Supplied records →
************

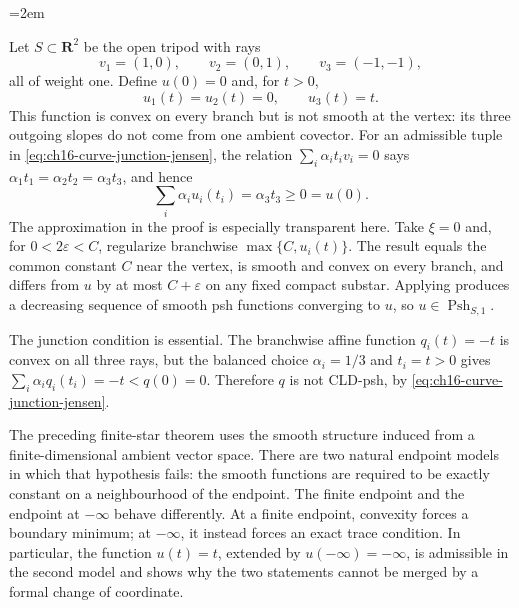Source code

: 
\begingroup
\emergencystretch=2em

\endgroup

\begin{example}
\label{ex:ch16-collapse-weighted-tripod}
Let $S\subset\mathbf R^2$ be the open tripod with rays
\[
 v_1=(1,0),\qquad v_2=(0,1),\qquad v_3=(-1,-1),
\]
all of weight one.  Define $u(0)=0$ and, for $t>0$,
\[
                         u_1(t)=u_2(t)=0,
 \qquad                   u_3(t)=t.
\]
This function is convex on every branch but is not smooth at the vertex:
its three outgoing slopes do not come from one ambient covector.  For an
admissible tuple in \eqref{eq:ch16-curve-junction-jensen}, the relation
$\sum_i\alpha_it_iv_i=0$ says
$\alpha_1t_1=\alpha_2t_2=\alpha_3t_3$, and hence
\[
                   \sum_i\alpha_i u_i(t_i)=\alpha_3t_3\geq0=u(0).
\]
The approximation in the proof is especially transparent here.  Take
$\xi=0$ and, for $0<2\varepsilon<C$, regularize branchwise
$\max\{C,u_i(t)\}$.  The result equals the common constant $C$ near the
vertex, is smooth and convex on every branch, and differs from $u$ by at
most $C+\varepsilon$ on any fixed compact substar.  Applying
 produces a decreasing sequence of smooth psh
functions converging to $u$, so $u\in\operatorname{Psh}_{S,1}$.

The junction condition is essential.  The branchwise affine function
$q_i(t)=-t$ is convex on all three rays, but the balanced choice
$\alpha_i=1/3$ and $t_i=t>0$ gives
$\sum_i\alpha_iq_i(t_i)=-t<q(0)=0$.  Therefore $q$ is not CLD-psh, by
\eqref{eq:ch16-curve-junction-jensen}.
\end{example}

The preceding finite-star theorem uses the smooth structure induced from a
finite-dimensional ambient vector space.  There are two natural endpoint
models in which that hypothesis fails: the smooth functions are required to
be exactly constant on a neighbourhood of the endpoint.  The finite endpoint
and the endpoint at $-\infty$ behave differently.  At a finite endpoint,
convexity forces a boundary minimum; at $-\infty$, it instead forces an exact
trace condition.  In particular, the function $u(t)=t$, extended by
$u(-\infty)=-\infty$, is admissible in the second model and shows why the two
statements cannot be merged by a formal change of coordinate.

************

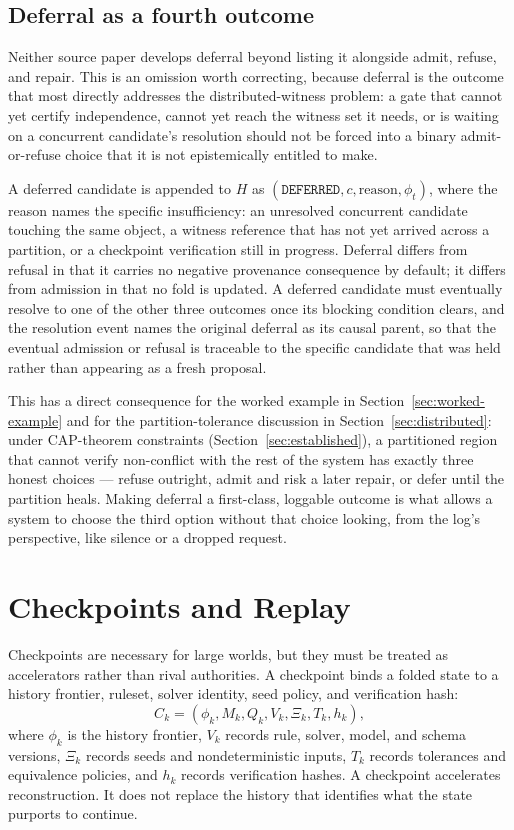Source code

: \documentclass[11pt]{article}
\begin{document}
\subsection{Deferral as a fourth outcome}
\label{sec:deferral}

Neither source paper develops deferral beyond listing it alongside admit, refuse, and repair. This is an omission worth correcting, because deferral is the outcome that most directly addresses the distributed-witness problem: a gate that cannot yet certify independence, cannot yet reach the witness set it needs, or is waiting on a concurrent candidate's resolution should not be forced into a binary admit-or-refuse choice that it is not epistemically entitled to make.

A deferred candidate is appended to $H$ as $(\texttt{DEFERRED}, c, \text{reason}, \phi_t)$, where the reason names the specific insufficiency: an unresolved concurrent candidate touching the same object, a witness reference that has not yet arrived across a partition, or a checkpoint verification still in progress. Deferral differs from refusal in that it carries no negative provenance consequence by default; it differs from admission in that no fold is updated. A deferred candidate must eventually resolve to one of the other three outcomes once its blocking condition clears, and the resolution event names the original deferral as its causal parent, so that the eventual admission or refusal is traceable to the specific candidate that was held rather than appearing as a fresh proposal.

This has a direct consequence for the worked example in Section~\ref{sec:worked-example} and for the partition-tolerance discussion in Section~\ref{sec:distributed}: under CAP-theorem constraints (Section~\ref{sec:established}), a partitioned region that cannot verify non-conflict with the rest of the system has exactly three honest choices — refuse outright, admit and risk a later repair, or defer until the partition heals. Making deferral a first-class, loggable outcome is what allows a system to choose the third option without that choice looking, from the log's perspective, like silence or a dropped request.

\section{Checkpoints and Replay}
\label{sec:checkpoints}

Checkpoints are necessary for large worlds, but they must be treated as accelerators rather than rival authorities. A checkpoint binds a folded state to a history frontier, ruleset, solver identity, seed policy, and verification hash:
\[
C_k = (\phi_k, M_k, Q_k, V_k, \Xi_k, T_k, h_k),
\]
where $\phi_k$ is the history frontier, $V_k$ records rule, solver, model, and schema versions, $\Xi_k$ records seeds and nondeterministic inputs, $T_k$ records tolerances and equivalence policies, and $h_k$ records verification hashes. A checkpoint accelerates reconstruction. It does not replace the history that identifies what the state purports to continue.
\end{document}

************

What to do →
In the listing above, start at the line with "The preceding finite-star", go on through the line with "statements cannot be", and copy each of those lines exactly; leave out all the rest.

Exercise solution →
The preceding finite-star theorem uses the smooth structure induced from a
finite-dimensional ambient vector space.  There are two natural endpoint
models in which that hypothesis fails: the smooth functions are required to
be exactly constant on a neighbourhood of the endpoint.  The finite endpoint
and the endpoint at $-\infty$ behave differently.  At a finite endpoint,
convexity forces a boundary minimum; at $-\infty$, it instead forces an exact
trace condition.  In particular, the function $u(t)=t$, extended by
$u(-\infty)=-\infty$, is admissible in the second model and shows why the two
statements cannot be merged by a formal change of coordinate.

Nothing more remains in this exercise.